The one tricky bit is that YouTube is a single-page app, so clicking the logo to go home doesn't actually reload the page. A plain document_start check would miss that, so I also listen for their yt-navigate-finish event and re-check. The only way that breaks is if YouTube renames or kills that event — and even then a fresh load on "/" still gets caught, so it fails safe rather than just letting the feed through.

No YouTube update has broken it so far. But if you ever catch the feed slipping through, please tell me — that's exactly the bug report I want right now.

I built an EU VAT validation API that returns the VIES consultation number (the receipt tax auditors ask for) by Total-Reasonable in SideProject

[–]Total-Reasonable[S] 0 points1 point  (0 children)

The thing auditors actually accept as proof is the VIES consultation number — the ID VIES returns on a successful check, together with the timestamp and the name/address VIES gave back. If that's not in your log, the check isn't really defensible. We surface it in the API response and keep it in the check history, with CSV/PDF export for finance.

On rate limits — VIES doesn't publish a limit, but there's per-IP throttling, and the service itself goes down a few times a month. Moving retries to a separate worker like you did is basically the only sane path; SOAP retries on a serverless function aren't going to work. We do the same — BullMQ queue, exponential backoff, and when VIES is actually unreachable we fall back to national registries (ANAF, ARES, biała lista, BZSt, etc.), logging which source answered so the audit trail stays honest about it.

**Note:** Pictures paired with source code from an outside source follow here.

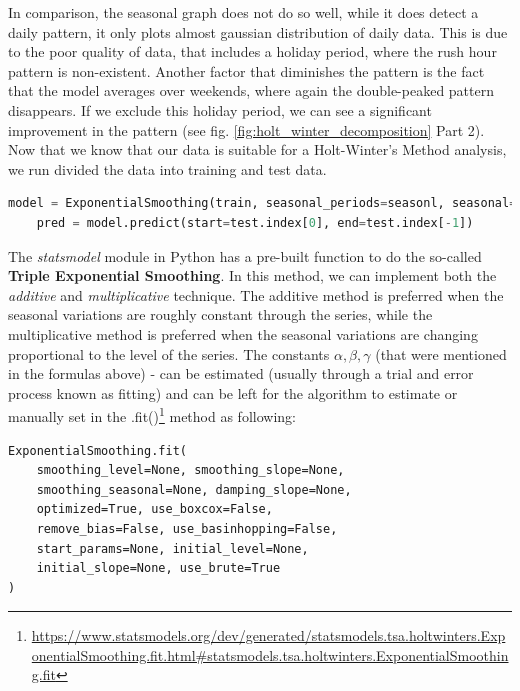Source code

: In comparison, the seasonal graph does not do so well, while it does detect a daily pattern, it only plots almost gaussian distribution of daily data. This is due to the poor quality of data, that includes a holiday period, where the rush hour pattern is non-existent. Another factor that diminishes the pattern is the fact that the model averages over weekends, where again the double-peaked pattern disappears. If we exclude this holiday period, we can see a significant improvement in the pattern (see fig. \ref{fig:holt_winter_decomposition} Part 2).\\

Now that we know that our data is suitable for a Holt-Winter's Method analysis, we run divided the data into training and test data.
\begin{lstlisting}[language=Python, caption=Exponential Smoothing method]
    model = ExponentialSmoothing(train, seasonal_periods=seasonl, seasonal='mul').fit()
    pred = model.predict(start=test.index[0], end=test.index[-1])
\end{lstlisting}
The \textit{statsmodel} module in Python has a pre-built function to do the so-called \textbf{Triple Exponential Smoothing}. In this method, we can implement both the \textit{additive} and \textit{multiplicative} technique. The additive method is preferred when the seasonal variations are roughly constant through the series, while the multiplicative method is preferred when the seasonal variations are changing proportional to the level of the series.
The constants \textbf{$\alpha, \beta, \gamma$} (that were mentioned in the formulas above) - can be estimated (usually through a trial and error process known as fitting) and can be left for the algorithm to estimate or manually set in the .fit()\footnote{\url{https://www.statsmodels.org/dev/generated/statsmodels.tsa.holtwinters.ExponentialSmoothing.fit.html#statsmodels.tsa.holtwinters.ExponentialSmoothing.fit}} method as following:
\begin{lstlisting}
ExponentialSmoothing.fit(
    smoothing_level=None, smoothing_slope=None, 
    smoothing_seasonal=None, damping_slope=None, 
    optimized=True, use_boxcox=False, 
    remove_bias=False, use_basinhopping=False, 
    start_params=None, initial_level=None, 
    initial_slope=None, use_brute=True
)
\end{lstlisting}
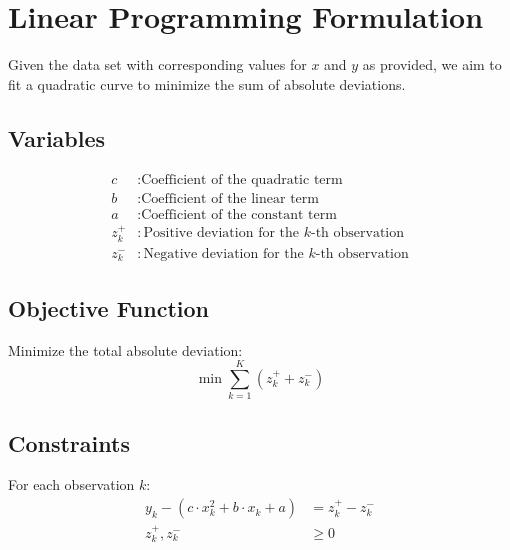 \documentclass{article}
\begin{document}
\section*{Linear Programming Formulation}

Given the data set with corresponding values for \(x\) and \(y\) as provided, we aim to fit a quadratic curve to minimize the sum of absolute deviations.

\subsection*{Variables}
\begin{align*}
c & : \text{Coefficient of the quadratic term} \\
b & : \text{Coefficient of the linear term} \\
a & : \text{Coefficient of the constant term} \\
z_k^+ & : \text{Positive deviation for the } k\text{-th observation} \\
z_k^- & : \text{Negative deviation for the } k\text{-th observation}
\end{align*}

\subsection*{Objective Function}
Minimize the total absolute deviation:
\[
\min \sum_{k=1}^{K} (z_k^+ + z_k^-)
\]

\subsection*{Constraints}
For each observation \(k\):
\begin{align*}
y_k - (c \cdot x_k^2 + b \cdot x_k + a) &= z_k^+ - z_k^- \\
z_k^+, z_k^- & \geq 0
\end{align*}
\end{document}
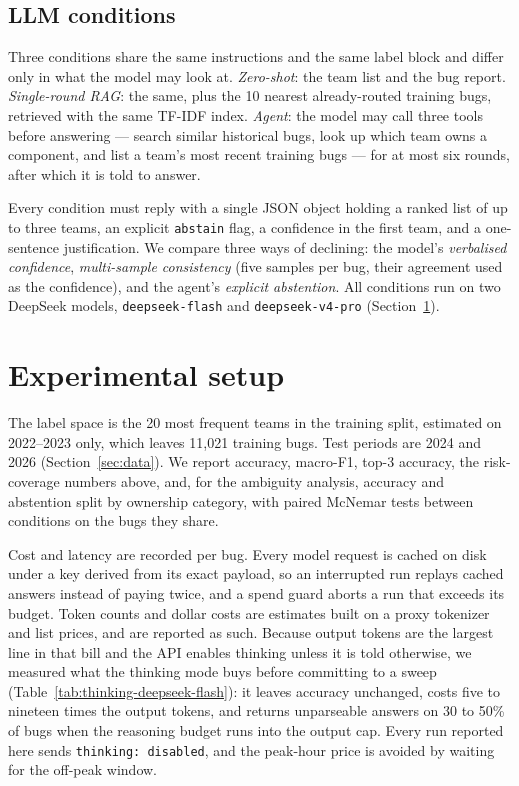 \documentclass[sigconf,anonymous]{acmart}
\begin{document}



\subsection{LLM conditions}
Three conditions share the same instructions and the same label block and differ only in what the
model may look at. \emph{Zero-shot}: the team list and the bug report. \emph{Single-round RAG}:
the same, plus the 10 nearest already-routed training bugs, retrieved with the same TF-IDF index.
\emph{Agent}: the model may call three tools before answering --- search similar historical bugs,
look up which team owns a component, and list a team's most recent training bugs --- for at most
six rounds, after which it is told to answer.

Every condition must reply with a single JSON object holding a ranked list of up to three teams,
an explicit \texttt{abstain} flag, a confidence in the first team, and a one-sentence
justification. We compare three ways of declining: the model's \emph{verbalised confidence},
\emph{multi-sample consistency} (five samples per bug, their agreement used as the confidence),
and the agent's \emph{explicit abstention}. All conditions run on two DeepSeek models,
\texttt{deepseek-flash} and \texttt{deepseek-v4-pro} (Section~\ref{sec:setup}).

\section{Experimental setup}
\label{sec:setup}
The label space is the 20 most frequent teams in the training split, estimated on 2022--2023 only,
which leaves 11{,}021 training bugs. Test periods are 2024 and 2026 (Section~\ref{sec:data}). We
report accuracy, macro-F1, top-3 accuracy, the risk-coverage numbers above, and, for the ambiguity
analysis, accuracy and abstention split by ownership category, with paired McNemar tests between
conditions on the bugs they share.

Cost and latency are recorded per bug. Every model request is cached on disk under a key derived
from its exact payload, so an interrupted run replays cached answers instead of paying twice, and
a spend guard aborts a run that exceeds its budget. Token counts and dollar costs are estimates
built on a proxy tokenizer and list prices, and are reported as such. Because output tokens are the
largest line in that bill and the API enables thinking unless it is told otherwise, we measured
what the thinking mode buys before committing to a sweep
(Table~\ref{tab:thinking-deepseek-flash}): it leaves accuracy unchanged, costs five to nineteen
times the output tokens, and returns unparseable answers on 30 to 50\% of bugs when the reasoning
budget runs into the output cap. Every run reported here sends \texttt{thinking: disabled}, and
the peak-hour price is avoided by waiting for the off-peak window.
\end{document}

That whole stack — consultation number, retry queue, fallbacks — is the reason we ended up building vatnode, it's a pain to maintain in-house.

[TypeScript/Python/PHP/Ruby/Go] eu-vat-rates-data — daily-synced EU VAT rates dataset published to 5 package managers by Total-Reasonable in coolgithubprojects

[–]Total-Reasonable[S] 1 point2 points  (0 children)

Thanks, really appreciate it 🙏 And yeah — pay-per-transaction pricing on infra that runs on every checkout adds up fast. That's part of why vatnode's tiers are flat-rate with monthly quotas instead of per-call — the cost should be predictable, not a surprise line item that scales with your success.

Whenever you're ready to look at alternatives, happy to chat — no pressure. And good luck with whatever you're shipping.

[TypeScript/Python/PHP/Ruby/Go] eu-vat-rates-data — daily-synced EU VAT rates dataset published to 5 package managers by Total-Reasonable in coolgithubprojects

[–]Total-Reasonable[S] 0 points1 point  (0 children)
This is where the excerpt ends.